The UK will become poorer over 15 years after Brexit under all possible scenarios, according to the Government’s analysis.
The Whitehall analysis found that economic growth would be hit by any of the existing models for a future relationship with the EU – a Norway-type European Economic Area (EEA) model; a free tradeagreement; or World Trade Organisation (WTO) rules.
Even in the best scenario – retaining access to the single market through membership of the EEA – GDP could decline by 1.6 per cent, according to the analysis published on Thursday.
It also quashes claims that the Government would benefit from a “Brexit dividend”, instead showing a rise in annual borrowing under all scenarios.
Parliament’s Brexit committee published the impact report on Thursday following a battle over Government secrecy. Brexit secretary David Davis resisted its release but in January MPs voted for the document to be published in full.
But Government rejected the conclusions at the time of the leak, witha source reportedly saying the study does not take into account “the details of our desired outcome – a new deep and special partnership with the EU – or predict the conclusions of the negotiations”.
Brexit committee chair, Labour MP Hilary Benn, said on Thursday the analysis suggests Britain’s exit from the EU will have an “adverse effect” on the economy.
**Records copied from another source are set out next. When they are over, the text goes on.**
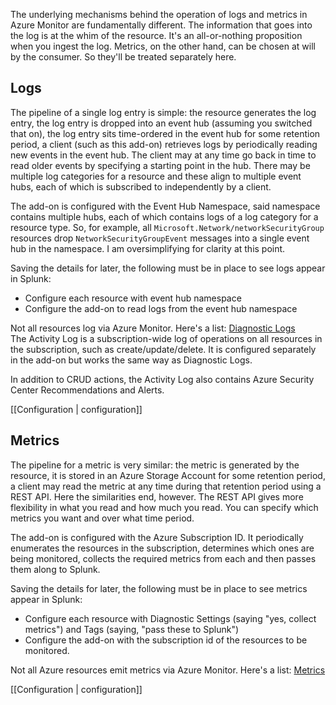 The underlying mechanisms behind the operation of logs and metrics in Azure Monitor are fundamentally different. The information that goes into the log is at the whim of the resource. It's an all-or-nothing proposition when you ingest the log. Metrics, on the other hand, can be chosen at will by the consumer. So they'll be treated separately here. 

## Logs
The pipeline of a single log entry is simple: the resource generates the log entry, the log entry is dropped into an event hub (assuming you switched that on), the log entry sits time-ordered in the event hub for some retention period, a client (such as this add-on) retrieves logs by periodically reading new events in the event hub. The client may at any time go back in time to read older events by specifying a starting point in the hub. There may be multiple log categories for a resource and these align to multiple event hubs, each of which is subscribed to independently by a client.

The add-on is configured with the Event Hub Namespace, said namespace contains multiple hubs, each of which contains logs of a log category for a resource type. So, for example, all `Microsoft.Network/networkSecurityGroup` resources drop `NetworkSecurityGroupEvent` messages into a single event hub in the namespace. I am oversimplifying for clarity at this point.

Saving the details for later, the following must be in place to see logs appear in Splunk:  
* Configure each resource with event hub namespace  
* Configure the add-on to read logs from the event hub namespace

Not all resources log via Azure Monitor. Here's a list: [Diagnostic Logs](https://docs.microsoft.com/en-us/azure/monitoring-and-diagnostics/monitoring-overview-of-diagnostic-logs#supported-log-categories-per-resource-type)  
The Activity Log is a subscription-wide log of operations on all resources in the subscription, such as create/update/delete. It is configured separately in the add-on but works the same way as Diagnostic Logs.  

In addition to CRUD actions, the Activity Log also contains Azure Security Center Recommendations and Alerts.  

[[Configuration | configuration]]

## Metrics

The pipeline for a metric is very similar: the metric is generated by the resource, it is stored in an Azure Storage Account for some retention period, a client may read the metric at any time during that retention period using a REST API. Here the similarities end, however. The REST API gives more flexibility in what you read and how much you read. You can specify which metrics you want and over what time period.

The add-on is configured with the Azure Subscription ID. It periodically enumerates the resources in the subscription, determines which ones are being monitored, collects the required metrics from each and then passes them along to Splunk.

Saving the details for later, the following must be in place to see metrics appear in Splunk:
* Configure each resource with Diagnostic Settings (saying "yes, collect metrics") and Tags (saying, "pass these to Splunk")
* Configure the add-on with the subscription id of the resources to be monitored.

Not all Azure resources emit metrics via Azure Monitor. Here's a list: [Metrics](https://docs.microsoft.com/en-us/azure/monitoring-and-diagnostics/monitoring-supported-metrics)  

[[Configuration | configuration]]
He said: “The results of this analysis, undertaken by the government with the aim of quantifying the potential impact of leaving the EU on the British economy, are already largely in the public domain in one form or another.
“Allowing this information to be considered in its full context, rather than selectively quoted, will help properly to inform public debate about how the figures were arrived at and what the economic effects of Brexit might be.
“The analysis suggests there will be an adverse effect on the economy of the UK and all its regions, and that the degree of impact will depend on the outcome achieved in the negotiations.”
The study found under the worst scenario – if Britain left without a deal and was forced to fall back on WTO rules – GDP could decline by a cumulative 7.7 per cent over 15 years, while under a free trade agreement it could fall by 4.8 per cent.
It also considered the regional impact of Brexit under the scenarios, with the north east of England likely to suffer most economically, and London least.
And analysis into the estimated impact of the possible outcomes on government borrowing showed Government would not benefit from a Brexit dividend.
While the Treasury would no longer have to pay into the EU budget, the report suggests this would not compensate for the amount the exchequer would lose.
After 15 years annual net borrowing would be around £20bn higher under the EEA option, £60bn higher under the free trade agreement option and more than £80bn higher under the WTO option.
However, pro-Brexit MPs questioned the validity of the forecasts. Jacob Rees-Mogg, chair of the backbench European Research Group, said the research had been “so widely leaked and ridiculed for its approach that it is of little consequence”, according to The Guardian.
He previously said the findings were “highly speculative”.
In the report, Whitehouse officials warn that the analysis is “highly uncertain”, and suggest “analysing the potential impact of different exit scenarios is an unprecedented challenge”.
Despite this, campaigners have claimed the report shows Prime Minister Theresa May is pursuing Brexit in the knowledge that it will harm the economy.
Labour MP Chris Leslie, leading supporter of campaign group Open Britain, said: “The government can no longer conceal the grim fact that they are leading us to a new era of austerity. As new facts like these emerge about the monumental costs of Brexit, everyone is right to keep an open mind about whether it is all worth it.”